OCDSB Trustee Lynn Scott asked us to share this update with Stittsville residents.

Many of you are asking how our new Stittsville public high school is coming along.  The OCDSB has acquired the site, at the intersection of Robert Grant Avenue and Cope Drive.  We have also engaged the architectural firm of Edward Cuhaci & Associates to design the school.  OCDSB staff are busy engaging with the architects and with City of Ottawa staff to prepare a site plan and get it through the city’s approval process, a process that will be ongoing for many months to come.

Preliminary work with the architects is underway to match up what we would like to see as essential components in the school design with the character of the site and with the amount of capital funding from the province.

OCDSB Planning staff are preparing for a large-scale accommodation review that will involve consultation with all our school communities in Stittsville, Goulbourn and Rideau to establish a sustainable attendance boundary for the new high school.  The school configuration is still expected to include Grades 7 to 12, and the accommodation review will therefore also include potential changes to programs and attendance boundaries for our existing elementary schools and for South Carleton High School.
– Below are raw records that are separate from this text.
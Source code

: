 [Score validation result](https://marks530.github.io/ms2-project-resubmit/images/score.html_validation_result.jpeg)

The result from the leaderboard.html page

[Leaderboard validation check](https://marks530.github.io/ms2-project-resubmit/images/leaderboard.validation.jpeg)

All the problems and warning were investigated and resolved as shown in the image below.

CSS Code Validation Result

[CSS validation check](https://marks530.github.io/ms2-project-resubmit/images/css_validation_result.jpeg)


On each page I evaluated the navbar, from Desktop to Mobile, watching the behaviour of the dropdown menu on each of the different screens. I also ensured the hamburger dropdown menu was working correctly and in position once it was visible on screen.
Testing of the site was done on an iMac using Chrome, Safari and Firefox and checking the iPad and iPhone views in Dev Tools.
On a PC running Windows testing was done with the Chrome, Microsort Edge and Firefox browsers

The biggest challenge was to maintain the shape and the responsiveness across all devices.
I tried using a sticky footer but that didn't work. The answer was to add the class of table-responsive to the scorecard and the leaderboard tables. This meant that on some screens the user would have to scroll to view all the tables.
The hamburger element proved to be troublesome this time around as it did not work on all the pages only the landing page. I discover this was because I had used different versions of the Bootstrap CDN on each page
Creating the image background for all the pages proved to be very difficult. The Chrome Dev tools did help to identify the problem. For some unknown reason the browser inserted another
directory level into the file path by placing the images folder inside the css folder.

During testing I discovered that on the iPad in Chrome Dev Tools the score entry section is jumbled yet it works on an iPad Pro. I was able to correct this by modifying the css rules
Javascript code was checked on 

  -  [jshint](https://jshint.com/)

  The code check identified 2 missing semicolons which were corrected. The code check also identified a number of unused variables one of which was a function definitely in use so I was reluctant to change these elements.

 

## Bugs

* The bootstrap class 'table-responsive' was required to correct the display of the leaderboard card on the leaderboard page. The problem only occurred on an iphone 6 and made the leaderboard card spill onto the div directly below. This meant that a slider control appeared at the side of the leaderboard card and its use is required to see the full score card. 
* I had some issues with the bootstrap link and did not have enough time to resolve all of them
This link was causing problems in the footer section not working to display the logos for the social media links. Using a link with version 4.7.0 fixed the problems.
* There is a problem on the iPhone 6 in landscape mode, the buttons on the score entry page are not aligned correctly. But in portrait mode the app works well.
Historically it has taken at least two years to build a high school, but with some processes now taking more time than they used to require, we are hoping for the high school to open in 2021, and expect that its enrolment will begin with the lower grades and phase to a full Grades 9 to 12 over several years.

In the meantime, the OCDSB is proceeding as of this month, February 2019, with a small-scale boundary study to establish an attendance boundary for a new elementary school in the Fernbank lands.  This elementary school is currently the OCDSB’s number one capital priority, but it has not yet been funded by the provincial government.  This school will be in the southern part of the Blackstone development, and its boundary will mean changes to attendance boundaries for specific programs at John Young ES, Bridlewood ES, Westwind PS, A. Lorne Cassidy ES.  These school communities and local community associations have representatives in the working group just established for this boundary study.  At least one public consultation meeting is planned for May 2019, before the working group sends its report to the Board in June.